Dorothy Moffett was admitted to a hospital on October 13, 2004; she died two days later. The Moffetts filed a complaint for wrongful death against Briarwood in Denver District Court. Briarwood moved to stay those proceedings and compel arbitration based upon the Agreement James Moffett signed. The trial court denied Briarwood's motion, holding that Briarwood violated the HCAA by (1) tendering the Agreement to James Moffett when Briarwood knew that Dorothy Moffett lacked rational capacity to sign the Agreement; (2) telling James Moffett that Briarwood would not provide care to Dorothy Moffett unless James Moffett signed the Agreement; and (3) not directly giving Dorothy Moffett a copy of the Agreement.
The trial court granted the Moffetts' motion for partial summary judgment, erroneously ruling that there were no issues of material fact regarding the Agreement's validity.
The court of appeals reversed the trial court, holding that (1) a person holding a POA for an incapacitated patient may lawfully sign an arbitration agreement on behalf of the principal and (2) a person holding a medical durable power of attorney for an incapacitated patient may lawfully sign an arbitration agreement on behalf of the principal, because the decision to arbitrate in that context is a "medical treatment decision." The court of appeals ordered the trial court to determine whether the POA or medical durable power of attorney contained any restrictions that would have prevented James Moffett from validly executing the Agreement. The court of appeals also ordered the trial court to resolve contested issues of fact bearing on the validity of the Agreement.
With respect to the trial court's third finding the court of appeals found that a copy of an arbitration agreement need not be given directly to an incapacitated patient. The petition for certiorari did not present this issue.

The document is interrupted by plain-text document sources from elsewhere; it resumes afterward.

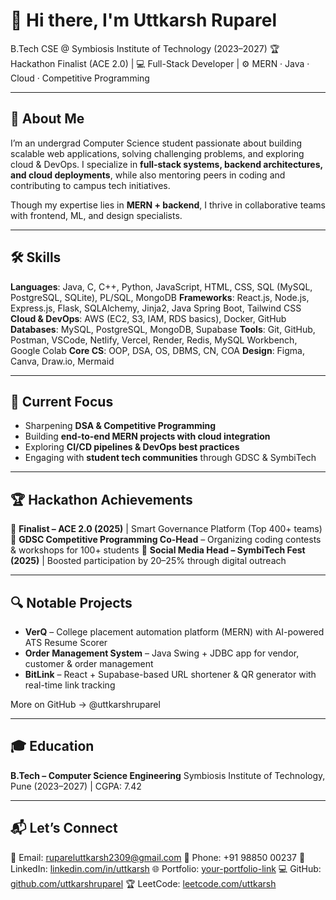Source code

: # 👋 Hi there, I'm Uttkarsh Ruparel

B.Tech CSE @ Symbiosis Institute of Technology (2023–2027)
🏆 Hackathon Finalist (ACE 2.0) | 💻 Full-Stack Developer | ⚙️ MERN · Java · Cloud · Competitive Programming

---

## 🚀 About Me

I’m an undergrad Computer Science student passionate about building scalable web applications, solving challenging problems, and exploring cloud & DevOps.
I specialize in **full-stack systems, backend architectures, and cloud deployments**, while also mentoring peers in coding and contributing to campus tech initiatives.

Though my expertise lies in **MERN + backend**, I thrive in collaborative teams with frontend, ML, and design specialists.

---

## 🛠️ Skills

**Languages**: Java, C, C++, Python, JavaScript, HTML, CSS, SQL (MySQL, PostgreSQL, SQLite), PL/SQL, MongoDB
**Frameworks**: React.js, Node.js, Express.js, Flask, SQLAlchemy, Jinja2, Java Spring Boot, Tailwind CSS
**Cloud & DevOps**: AWS (EC2, S3, IAM, RDS basics), Docker, GitHub
**Databases**: MySQL, PostgreSQL, MongoDB, Supabase
**Tools**: Git, GitHub, Postman, VSCode, Netlify, Vercel, Render, Redis, MySQL Workbench, Google Colab
**Core CS**: OOP, DSA, OS, DBMS, CN, COA
**Design**: Figma, Canva, Draw.io, Mermaid

---

## 🧠 Current Focus

* Sharpening **DSA & Competitive Programming**
* Building **end-to-end MERN projects with cloud integration**
* Exploring **CI/CD pipelines & DevOps best practices**
* Engaging with **student tech communities** through GDSC & SymbiTech

---

## 🏆 Hackathon Achievements

🥈 **Finalist – ACE 2.0 (2025)** | Smart Governance Platform (Top 400+ teams)
📌 **GDSC Competitive Programming Co-Head** – Organizing coding contests & workshops for 100+ students
📌 **Social Media Head – SymbiTech Fest (2025)** | Boosted participation by 20–25% through digital outreach

---

## 🔍 Notable Projects

* **VerQ** – College placement automation platform (MERN) with AI-powered ATS Resume Scorer
* **Order Management System** – Java Swing + JDBC app for vendor, customer & order management
* **BitLink** – React + Supabase-based URL shortener & QR generator with real-time link tracking

More on GitHub → @uttkarshruparel

---

## 🎓 Education

**B.Tech – Computer Science Engineering**
Symbiosis Institute of Technology, Pune (2023–2027) | CGPA: 7.42

---

## 📬 Let’s Connect

📧 Email: [rupareluttkarsh2309@gmail.com](mailto:rupareluttkarsh2309@gmail.com)
📱 Phone: +91 98850 00237
🔗 LinkedIn: [linkedin.com/in/uttkarsh](#)
🌐 Portfolio: [your-portfolio-link](#)
💻 GitHub: [github.com/uttkarshruparel](#)
🏆 LeetCode: [leetcode.com/uttkarsh](#)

The Moffetts allege that the court of appeals erred when it held that a person possessing a POA has the authority to execute a nursing home arbitration agreement on behalf of his or her incapacitated principal. They argue that the granting of such authority violates the HCAA arbitration provision, section 13-64-403. The Moffetts also contend that the court of appeals impermissibly remanded the case to the trial court for additional fact finding on the issue of whether Briarwood violated subsection 13-64-403(7) of the HCAA by conditioning Dorothy Moffett's medical care on James Moffett's signing the Agreement. We disagree and affirm the judgment of the court of appeals. We need not and do not reach the issue of whether a person holding a medical durable power of attorney is authorized to sign an arbitration agreement on behalf of an incapacitated patient.
II.
We hold that the HCAA does not prohibit a person possessing a POA from entering into an arbitration agreement on behalf of a person who became incapacitated after executing the POA. We also hold that the trial court must resolve contested factual issues bearing on the validity of the Agreement.
A. Standard of Review
Whether an enforceable agreement to arbitrate exists in a case is a question of law we review de novo. Lane v. Urgitus, 145 P.3d 672, 677 (Colo. 2006); Allen v. Pacheco, 71 P.3d 375, 378 (Colo. 2003); Image Software, Inc. v. Reynolds Reynolds Co., 459 F.3d 1044, 1055 (10th Cir. 2006).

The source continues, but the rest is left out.